A Professora Catherine Benamou, da Universidade
de Michigan já morou em Sergipe. Ela é autora do documentário realizado em 1993,
"It's All True”: based on an unfinished film by Orson Welles" (distribuído pela
Paramount em DVD), e do livro "It's All True: Orson Welle's Pan-American
Odyssey" pela editora da Universidade da Califórnia, e trabalhou diretamente com
o filme de Welles. Em entrevista para a Perfil Náutico comentou que “...embora a
política da "boa vizinhança" tenha ajudado os Estados Unidos a se interessar
mais pela cultura e história da América Latina, ainda assim os latinos só
apareciam em condições restritas: como aqueles que entretêm, personagens que
falam inglês muito mal, amantes latinos ou "extras" em um ambiente folclórico.
Welles coloca como o centro de "It's All True" a perspectiva e o talento
latino-americano”.
A Professora Benamou viajou por todas as locações de
filmagem de “It’s All True”: “Encontrei também cenas gravadas nos arquivos da
UCLA (University of California, Los Angeles) que não tinha sido identificadas.
Richard Wilson, produtor do filme de Welles me convidou para trabalhar com ele
nos arquivos.
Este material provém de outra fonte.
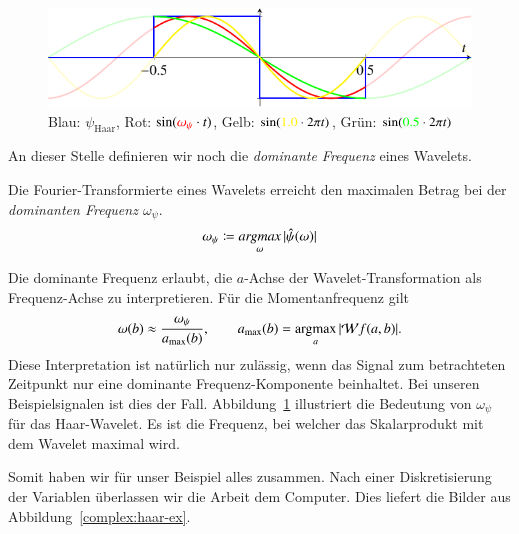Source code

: \begin{figure}
	\centering
	\includegraphics{papers/complex/images/haar_dom.pdf}
	
	\caption{Blau: $\psi_\text{Haar}$, Rot: $\sin ({\color{red}\omega_\psi}\cdot t)$, Gelb: $\sin ({\color{yellow}1.0}\cdot 2\pi t)$, Grün: $\sin ({\color{green}0.5}\cdot 2\pi t)$}
	\label{complex:dom-freq}
\end{figure}
An dieser Stelle definieren wir noch die \emph{dominante Frequenz} eines Wavelets.
%
\begin{definition}
	Die Fourier-Transformierte eines Wavelets erreicht den maximalen Betrag bei der \emph{dominanten Frequenz $\omega_\psi$}.
	\begin{equation}
		\omega_\psi \coloneqq \underset{\omega}{\text{\emph{argmax}}} \, |\hat\psi(\omega)|
	\end{equation}
	
\end{definition}

Die dominante Frequenz erlaubt, die $a$-Achse der Wavelet-Transformation als Frequenz-Achse zu interpretieren.
Für die Momentanfrequenz gilt
\[
	\omega(b) \approx \frac{\omega_\psi}{a_\text{max}(b)},
	\qquad 
	a_\text{max}(b)
	= 
	\underset{a}{\text{argmax}} \, |\!\Wave f(a,b)|.
\]
Diese Interpretation ist natürlich nur zulässig, wenn das Signal zum betrachteten Zeitpunkt nur eine dominante Frequenz-Komponente beinhaltet.
Bei unseren Beispielsignalen ist dies der Fall.
Abbildung~\ref{complex:dom-freq} illustriert die Bedeutung von $\omega_\psi$ für das Haar-Wavelet.
Es ist die Frequenz, bei welcher das Skalarprodukt mit dem Wavelet maximal wird.

Somit haben wir für unser Beispiel alles zusammen.
Nach einer Diskretisierung der Variablen überlassen wir die Arbeit dem Computer.
Dies liefert die Bilder aus Abbildung~\ref{complex:haar-ex}.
Ele foi muito gentil e me deu várias fotos do filme”,
comenta.
Foi por essa paixão que, quando a “Los Angeles
Film Critics Association” fez uma doação para preservação do seu arquivo em
2000, a Professora Benamou selecionou algumas bobinas do “It´s All True” para o
trabalho. Elas foram apresentadas no Brasil em 2006 no simpósio “Visible
Evidence”. O material é só um fragmento. Mais de 30 mil metros de rolo ainda
estão nas latas, aguardando para serem preservadas e
deteriorando...
Imagem rara das filmagens de Welles no Rio de Janeiro, provavelmente momentos antes da morte de Jacaré (veja a corda que puxa a jangada...), cedida pela Profa. Catherine Benamou para a matéria.